Rey de Esparta por obligación más que por deseo, Leónidas no era un estratega de palacio ni un orador de ágora. Era un hombre que rumiaba la guerra en silencio, como quien paladea un vino fuerte y áspero antes del festín. Cuentan que, al enterarse del tamaño del ejército persa, alguien le preguntó si no sería mejor rendirse.

—Entonces seríamos muchos más los esclavos —dijo, como quien da por cerrado un asunto de intendencia.

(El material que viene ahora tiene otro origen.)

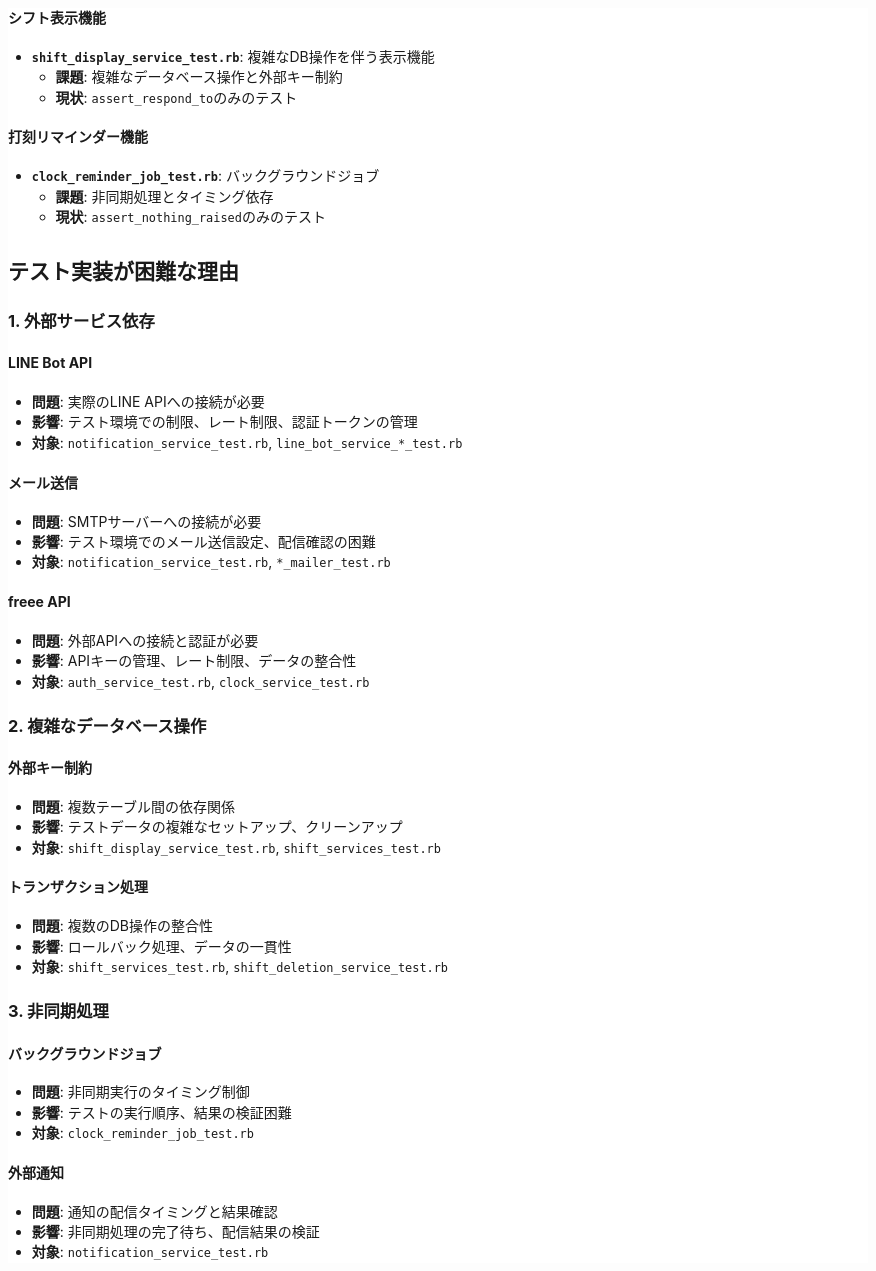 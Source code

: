 #### シフト表示機能
- **`shift_display_service_test.rb`**: 複雑なDB操作を伴う表示機能
  - **課題**: 複雑なデータベース操作と外部キー制約
  - **現状**: `assert_respond_to`のみのテスト

#### 打刻リマインダー機能
- **`clock_reminder_job_test.rb`**: バックグラウンドジョブ
  - **課題**: 非同期処理とタイミング依存
  - **現状**: `assert_nothing_raised`のみのテスト

## テスト実装が困難な理由

### 1. 外部サービス依存

#### LINE Bot API
- **問題**: 実際のLINE APIへの接続が必要
- **影響**: テスト環境での制限、レート制限、認証トークンの管理
- **対象**: `notification_service_test.rb`, `line_bot_service_*_test.rb`

#### メール送信
- **問題**: SMTPサーバーへの接続が必要
- **影響**: テスト環境でのメール送信設定、配信確認の困難
- **対象**: `notification_service_test.rb`, `*_mailer_test.rb`

#### freee API
- **問題**: 外部APIへの接続と認証が必要
- **影響**: APIキーの管理、レート制限、データの整合性
- **対象**: `auth_service_test.rb`, `clock_service_test.rb`

### 2. 複雑なデータベース操作

#### 外部キー制約
- **問題**: 複数テーブル間の依存関係
- **影響**: テストデータの複雑なセットアップ、クリーンアップ
- **対象**: `shift_display_service_test.rb`, `shift_services_test.rb`

#### トランザクション処理
- **問題**: 複数のDB操作の整合性
- **影響**: ロールバック処理、データの一貫性
- **対象**: `shift_services_test.rb`, `shift_deletion_service_test.rb`

### 3. 非同期処理

#### バックグラウンドジョブ
- **問題**: 非同期実行のタイミング制御
- **影響**: テストの実行順序、結果の検証困難
- **対象**: `clock_reminder_job_test.rb`

#### 外部通知
- **問題**: 通知の配信タイミングと結果確認
- **影響**: 非同期処理の完了待ち、配信結果の検証
- **対象**: `notification_service_test.rb`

Porque Leónidas era así: parco, seco, contundente. Uno de esos tipos que, si te mira fijamente, se te olvida la pregunta. Aceptó ir a Termópilas con apenas 300 hoplitas espartanos (eso sí, todos con hijos varones, por si había que perpetuar el músculo nacional), y un puñado de aliados griegos que sumaban, en el mejor de los cálculos, unos 7.000 hombres. Jerjes traía consigo, según Heródoto —ese cronista propenso al entusiasmo numérico—, un ejército de dos millones. Hoy sabemos que eran muchos menos, pero la épica, como los buenos vinos, se embriaga de exageración.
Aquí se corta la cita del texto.